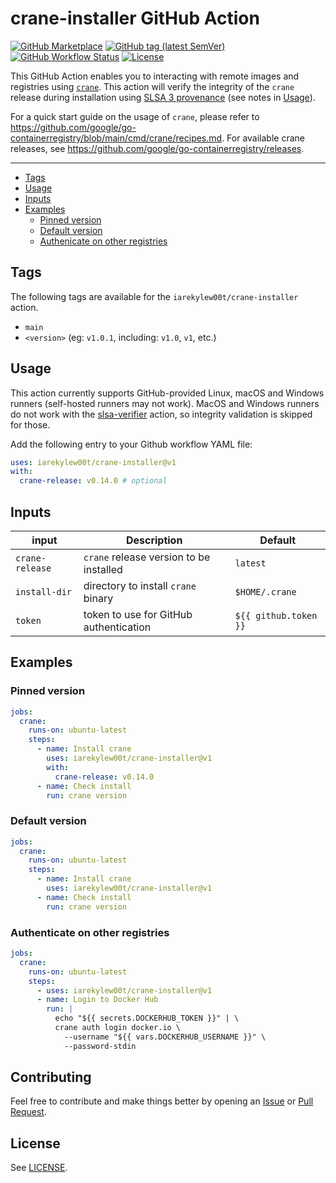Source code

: # crane-installer GitHub Action

[![GitHub Marketplace](https://img.shields.io/badge/marketplace-iarekylew00t%2Fcrane--installer-blue?style=flat)](https://github.com/marketplace/actions/crane-installer)
[![GitHub tag (latest SemVer)](https://img.shields.io/github/v/tag/IAreKyleW00t/crane-installer?label=version)](https://github.com/IAreKyleW00t/crane-installer/tags)
[![GitHub Workflow Status](https://img.shields.io/github/actions/workflow/status/IAreKyleW00t/crane-installer/main.yml)](https://github.com/IAreKyleW00t/crane-installer/actions/workflows/main.yml)
[![License](https://img.shields.io/github/license/IAreKyleW00t/crane-installer)](https://github.com/IAreKyleW00t/crane-installer/blob/main/LICENSE)

This GitHub Action enables you to interacting with remote images and registries using [`crane`](https://github.com/google/go-containerregistry/tree/main/cmd/crane). This action will verify the integrity of the `crane` release during installation using [SLSA 3 provenance](https://slsa.dev/) (see notes in [Usage](#usage)).

For a quick start guide on the usage of `crane`, please refer to https://github.com/google/go-containerregistry/blob/main/cmd/crane/recipes.md. For available crane releases, see https://github.com/google/go-containerregistry/releases.

---

- [Tags](#tags)
- [Usage](#usage)
- [Inputs](#inputs)
- [Examples](#examples)
  - [Pinned version](#pinned-version)
  - [Default version](#pinned-version)
  - [Authenicate on other registries](#authenticate-on-other-registries)

## Tags

The following tags are available for the `iarekylew00t/crane-installer` action.

- `main`
- `<version>` (eg: `v1.0.1`, including: `v1.0`, `v1`, etc.)

## Usage

This action currently supports GitHub-provided Linux, macOS and Windows runners (self-hosted runners may not work). MacOS and Windows runners do not work with the [slsa-verifier](https://github.com/slsa-framework/slsa-verifier/tree/main/actions/installer) action, so integrity validation is skipped for those.

Add the following entry to your Github workflow YAML file:

```yaml
uses: iarekylew00t/crane-installer@v1
with:
  crane-release: v0.14.0 # optional
```

## Inputs

| input           | Description                             | Default               |
| --------------- | --------------------------------------- | --------------------- |
| `crane-release` | `crane` release version to be installed | `latest`              |
| `install-dir`   | directory to install `crane` binary     | `$HOME/.crane`        |
| `token`         | token to use for GitHub authentication  | `${{ github.token }}` |

## Examples

### Pinned version

```yaml
jobs:
  crane:
    runs-on: ubuntu-latest
    steps:
      - name: Install crane
        uses: iarekylew00t/crane-installer@v1
        with:
          crane-release: v0.14.0
      - name: Check install
        run: crane version
```

### Default version

```yaml
jobs:
  crane:
    runs-on: ubuntu-latest
    steps:
      - name: Install crane
        uses: iarekylew00t/crane-installer@v1
      - name: Check install
        run: crane version
```

### Authenticate on other registries

```yaml
jobs:
  crane:
    runs-on: ubuntu-latest
    steps:
      - uses: iarekylew00t/crane-installer@v1
      - name: Login to Docker Hub
        run: |
          echo "${{ secrets.DOCKERHUB_TOKEN }}" | \
          crane auth login docker.io \
            --username "${{ vars.DOCKERHUB_USERNAME }}" \
            --password-stdin
```

## Contributing

Feel free to contribute and make things better by opening an [Issue](https://github.com/IAreKyleW00t/crane-installer/issues) or [Pull Request](https://github.com/IAreKyleW00t/crane-installer/pulls).

## License

See [LICENSE](https://github.com/IAreKyleW00t/crane-installer/blob/main/LICENSE).
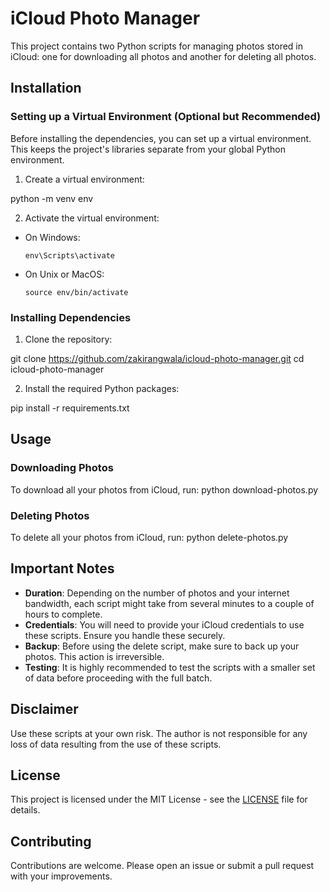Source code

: # iCloud Photo Manager

This project contains two Python scripts for managing photos stored in iCloud: one for downloading all photos and another for deleting all photos. 

## Installation

### Setting up a Virtual Environment (Optional but Recommended)

Before installing the dependencies, you can set up a virtual environment. This keeps the project's libraries separate from your global Python environment.

1. Create a virtual environment:

python -m venv env


2. Activate the virtual environment:

- On Windows:

  ```
  env\Scripts\activate
  ```

- On Unix or MacOS:

  ```
  source env/bin/activate
  ```

### Installing Dependencies

1. Clone the repository:

git clone https://github.com/zakirangwala/icloud-photo-manager.git
cd icloud-photo-manager


2. Install the required Python packages:

pip install -r requirements.txt


## Usage

### Downloading Photos

To download all your photos from iCloud, run:
python download-photos.py


### Deleting Photos

To delete all your photos from iCloud, run:
python delete-photos.py


## Important Notes

- **Duration**: Depending on the number of photos and your internet bandwidth, each script might take from several minutes to a couple of hours to complete.
- **Credentials**: You will need to provide your iCloud credentials to use these scripts. Ensure you handle these securely.
- **Backup**: Before using the delete script, make sure to back up your photos. This action is irreversible.
- **Testing**: It is highly recommended to test the scripts with a smaller set of data before proceeding with the full batch.

## Disclaimer

Use these scripts at your own risk. The author is not responsible for any loss of data resulting from the use of these scripts.

## License

This project is licensed under the MIT License - see the [LICENSE](LICENSE) file for details.

## Contributing

Contributions are welcome. Please open an issue or submit a pull request with your improvements.
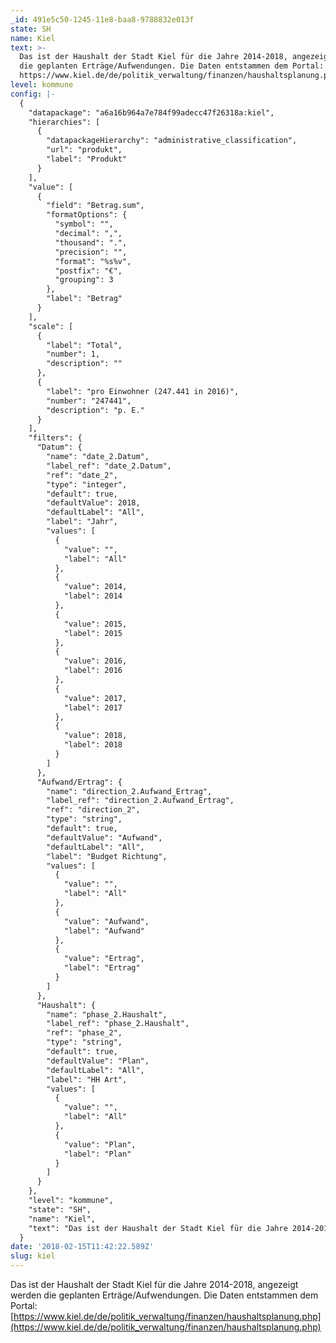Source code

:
 ```yaml
---
_id: 491e5c50-1245-11e8-baa8-9788832e013f
state: SH
name: Kiel
text: >-
  Das ist der Haushalt der Stadt Kiel für die Jahre 2014-2018, angezeigt werden
  die geplanten Erträge/Aufwendungen. Die Daten entstammen dem Portal:
  https://www.kiel.de/de/politik_verwaltung/finanzen/haushaltsplanung.php
level: kommune
config: |-
  {
    "datapackage": "a6a16b964a7e784f99adecc47f26318a:kiel",
    "hierarchies": [
      {
        "datapackageHierarchy": "administrative_classification",
        "url": "produkt",
        "label": "Produkt"
      }
    ],
    "value": [
      {
        "field": "Betrag.sum",
        "formatOptions": {
          "symbol": "",
          "decimal": ",",
          "thousand": ".",
          "precision": "",
          "format": "%s%v",
          "postfix": "€",
          "grouping": 3
        },
        "label": "Betrag"
      }
    ],
    "scale": [
      {
        "label": "Total",
        "number": 1,
        "description": ""
      },
      {
        "label": "pro Einwohner (247.441 in 2016)",
        "number": "247441",
        "description": "p. E."
      }
    ],
    "filters": {
      "Datum": {
        "name": "date_2.Datum",
        "label_ref": "date_2.Datum",
        "ref": "date_2",
        "type": "integer",
        "default": true,
        "defaultValue": 2018,
        "defaultLabel": "All",
        "label": "Jahr",
        "values": [
          {
            "value": "",
            "label": "All"
          },
          {
            "value": 2014,
            "label": 2014
          },
          {
            "value": 2015,
            "label": 2015
          },
          {
            "value": 2016,
            "label": 2016
          },
          {
            "value": 2017,
            "label": 2017
          },
          {
            "value": 2018,
            "label": 2018
          }
        ]
      },
      "Aufwand/Ertrag": {
        "name": "direction_2.Aufwand_Ertrag",
        "label_ref": "direction_2.Aufwand_Ertrag",
        "ref": "direction_2",
        "type": "string",
        "default": true,
        "defaultValue": "Aufwand",
        "defaultLabel": "All",
        "label": "Budget Richtung",
        "values": [
          {
            "value": "",
            "label": "All"
          },
          {
            "value": "Aufwand",
            "label": "Aufwand"
          },
          {
            "value": "Ertrag",
            "label": "Ertrag"
          }
        ]
      },
      "Haushalt": {
        "name": "phase_2.Haushalt",
        "label_ref": "phase_2.Haushalt",
        "ref": "phase_2",
        "type": "string",
        "default": true,
        "defaultValue": "Plan",
        "defaultLabel": "All",
        "label": "HH Art",
        "values": [
          {
            "value": "",
            "label": "All"
          },
          {
            "value": "Plan",
            "label": "Plan"
          }
        ]
      }
    },
    "level": "kommune",
    "state": "SH",
    "name": "Kiel",
    "text": "Das ist der Haushalt der Stadt Kiel für die Jahre 2014-2018, angezeigt werden die geplanten Erträge/Aufwendungen. Die Daten entstammen dem Portal: https://www.kiel.de/de/politik_verwaltung/finanzen/haushaltsplanung.php "
  }
date: '2018-02-15T11:42:22.589Z'
slug: kiel
---
```

Das ist der Haushalt der Stadt Kiel für die Jahre 2014-2018, angezeigt werden
  die geplanten Erträge/Aufwendungen. Die Daten entstammen dem Portal:
  [https://www.kiel.de/de/politik_verwaltung/finanzen/haushaltsplanung.php](https://www.kiel.de/de/politik_verwaltung/finanzen/haushaltsplanung.php)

| TASK PROMPT |
Nothing but a number should be given: the tally of lines in the listing that contain "MacOS".

| ANSWER TO THIS EXERCISE |
2